**WHAT YOU HAVE TO DO:** Reproduce the data below in full and to the letter, images excepted.

**Data excerpts:**
*** Begin section ***

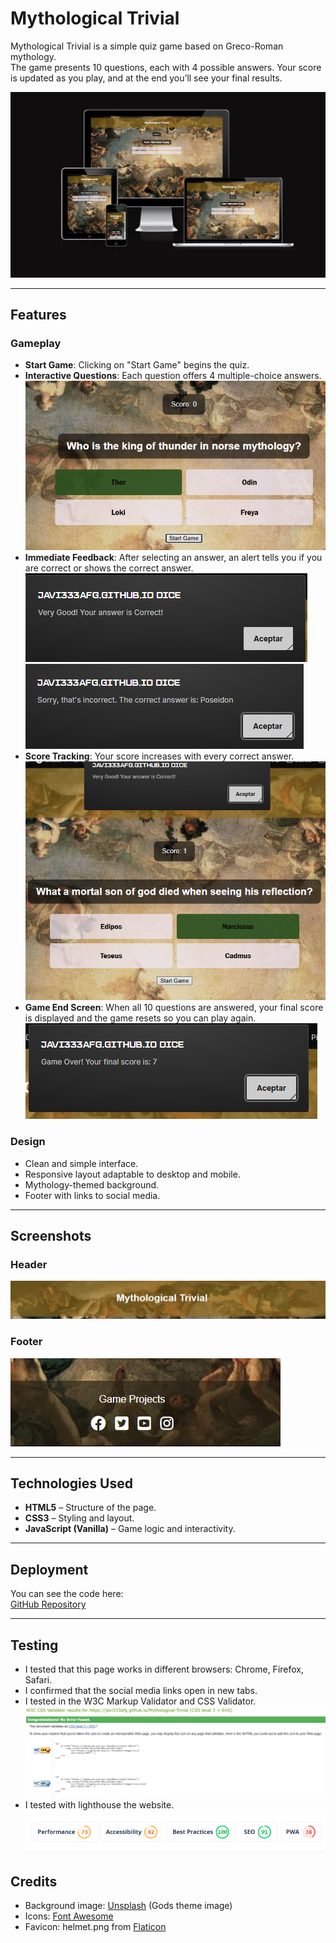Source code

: 
# Mythological Trivial

Mythological Trivial is a simple quiz game based on Greco-Roman mythology.  
The game presents 10 questions, each with 4 possible answers. Your score is updated as you play, and at the end you’ll see your final results.

![Trivial](docs/images/Ui.dev.jpg)

---

## Features

### Gameplay

- **Start Game**: Clicking on "Start Game" begins the quiz.
- **Interactive Questions**: Each question offers 4 multiple-choice answers.
![Game Screenshot](docs/images/gameplay.png)
- **Immediate Feedback**: After selecting an answer, an alert tells you if you are correct or shows the correct answer.
![Correct answer](docs/images/correct.png) 
![Wrong answer](docs/images/wrong.png)
- **Score Tracking**: Your score increases with every correct answer.
![Score](docs/images/score.png)
- **Game End Screen**: When all 10 questions are answered, your final score is displayed and the game resets so you can play again.
![End Screen](docs/images/gameover.png)

### Design

- Clean and simple interface.
- Responsive layout adaptable to desktop and mobile.
- Mythology-themed background.
- Footer with links to social media.

---

## Screenshots

### Header
![Header Screenshot](docs/images/header.png)

### Footer
![Footer Screenshot](docs/images/footer.png)

---

## Technologies Used

- **HTML5** – Structure of the page.
- **CSS3** – Styling and layout.
- **JavaScript (Vanilla)** – Game logic and interactivity.

---

## Deployment

You can see the code here:  
[GitHub Repository](https://github.com/Javi333afg/Mythological-Trivial)


---

## Testing

- I tested that this page works in different browsers: Chrome, Firefox, Safari.
- I confirmed that the social media links open in new tabs.
- I tested in the W3C Markup Validator and CSS Validator.
![Test](docs/images/W3C.png)
- I tested with lighthouse the website.
![Perfomance](docs/images/perfomance.png)

## Credits

- Background image: [Unsplash](https://unsplash.com/) (Gods theme image)  
- Icons: [Font Awesome](https://fontawesome.com/)  
- Favicon: helmet.png from [Flaticon](https://www.flaticon.com/)  
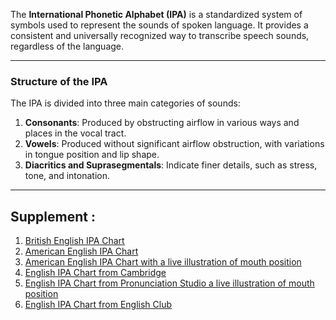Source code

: The **International Phonetic Alphabet (IPA)** is a standardized system of symbols used to represent the sounds of spoken language. It provides a consistent and universally recognized way to transcribe speech sounds, regardless of the language.

---

### Structure of the IPA

The IPA is divided into three main categories of sounds:

1. **Consonants**: Produced by obstructing airflow in various ways and places in the vocal tract.
2. **Vowels**: Produced without significant airflow obstruction, with variations in tongue position and lip shape.
3. **Diacritics and Suprasegmentals**: Indicate finer details, such as stress, tone, and intonation.


--- 
## Supplement :
1. [British English IPA Chart](https://englishwithlucy.com/phonemic-chart/)
2. [American English IPA Chart ](https://americanipachart.com/)
3. [American English IPA Chart with a live illustration of mouth position](https://soundsamerican.net/)
4. [English IPA Chart from Cambridge](https://www.cambridge.org/features/IPAchart/)
5. [English IPA Chart from Pronunciation Studio a live illustration of mouth position](https://pronunciationstudio.com/english-ipa-chart/)
6. [English IPA Chart from English Club](https://www.englishclub.com/pronunciation/phonemic-chart-ia.php)
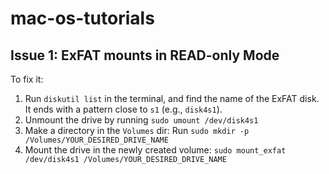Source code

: # mac-os-tutorials
## Issue 1: ExFAT mounts in READ-only Mode
To fix it:</br>
1. Run `diskutil list` in the terminal, and find the name of the ExFAT disk. It ends with a pattern close to `s1` (e.g., `disk4s1`).
2. Unmount the drive by running `sudo umount /dev/disk4s1`
3. Make a directory in the `Volumes` dir: Run `sudo mkdir -p /Volumes/YOUR_DESIRED_DRIVE_NAME`
4. Mount the drive in the newly created volume: `sudo mount_exfat /dev/disk4s1 /Volumes/YOUR_DESIRED_DRIVE_NAME`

*** End section ***

**RESPONSE TO THE EXERCISE:**
Source code

: 
# Mythological Trivial

Mythological Trivial is a simple quiz game based on Greco-Roman mythology.  
The game presents 10 questions, each with 4 possible answers. Your score is updated as you play, and at the end you’ll see your final results.

![Trivial](docs/images/Ui.dev.jpg)

---

## Features

### Gameplay

- **Start Game**: Clicking on "Start Game" begins the quiz.
- **Interactive Questions**: Each question offers 4 multiple-choice answers.
![Game Screenshot](docs/images/gameplay.png)
- **Immediate Feedback**: After selecting an answer, an alert tells you if you are correct or shows the correct answer.
![Correct answer](docs/images/correct.png) 
![Wrong answer](docs/images/wrong.png)
- **Score Tracking**: Your score increases with every correct answer.
![Score](docs/images/score.png)
- **Game End Screen**: When all 10 questions are answered, your final score is displayed and the game resets so you can play again.
![End Screen](docs/images/gameover.png)

### Design

- Clean and simple interface.
- Responsive layout adaptable to desktop and mobile.
- Mythology-themed background.
- Footer with links to social media.

---

## Screenshots

### Header
![Header Screenshot](docs/images/header.png)

### Footer
![Footer Screenshot](docs/images/footer.png)

---

## Technologies Used

- **HTML5** – Structure of the page.
- **CSS3** – Styling and layout.
- **JavaScript (Vanilla)** – Game logic and interactivity.

---

## Deployment

You can see the code here:  
[GitHub Repository](https://github.com/Javi333afg/Mythological-Trivial)


---

## Testing

- I tested that this page works in different browsers: Chrome, Firefox, Safari.
- I confirmed that the social media links open in new tabs.
- I tested in the W3C Markup Validator and CSS Validator.
![Test](docs/images/W3C.png)
- I tested with lighthouse the website.
![Perfomance](docs/images/perfomance.png)

## Credits

- Background image: [Unsplash](https://unsplash.com/) (Gods theme image)  
- Icons: [Font Awesome](https://fontawesome.com/)  
- Favicon: helmet.png from [Flaticon](https://www.flaticon.com/)  
Source code

: The **International Phonetic Alphabet (IPA)** is a standardized system of symbols used to represent the sounds of spoken language. It provides a consistent and universally recognized way to transcribe speech sounds, regardless of the language.

---

### Structure of the IPA

The IPA is divided into three main categories of sounds:

1. **Consonants**: Produced by obstructing airflow in various ways and places in the vocal tract.
2. **Vowels**: Produced without significant airflow obstruction, with variations in tongue position and lip shape.
3. **Diacritics and Suprasegmentals**: Indicate finer details, such as stress, tone, and intonation.


--- 
## Supplement :
1. [British English IPA Chart](https://englishwithlucy.com/phonemic-chart/)
2. [American English IPA Chart ](https://americanipachart.com/)
3. [American English IPA Chart with a live illustration of mouth position](https://soundsamerican.net/)
4. [English IPA Chart from Cambridge](https://www.cambridge.org/features/IPAchart/)
5. [English IPA Chart from Pronunciation Studio a live illustration of mouth position](https://pronunciationstudio.com/english-ipa-chart/)
6. [English IPA Chart from English Club](https://www.englishclub.com/pronunciation/phonemic-chart-ia.php)
Source code

: # mac-os-tutorials
## Issue 1: ExFAT mounts in READ-only Mode
To fix it:</br>
1. Run `diskutil list` in the terminal, and find the name of the ExFAT disk. It ends with a pattern close to `s1` (e.g., `disk4s1`).
2. Unmount the drive by running `sudo umount /dev/disk4s1`
3. Make a directory in the `Volumes` dir: Run `sudo mkdir -p /Volumes/YOUR_DESIRED_DRIVE_NAME`
4. Mount the drive in the newly created volume: `sudo mount_exfat /dev/disk4s1 /Volumes/YOUR_DESIRED_DRIVE_NAME`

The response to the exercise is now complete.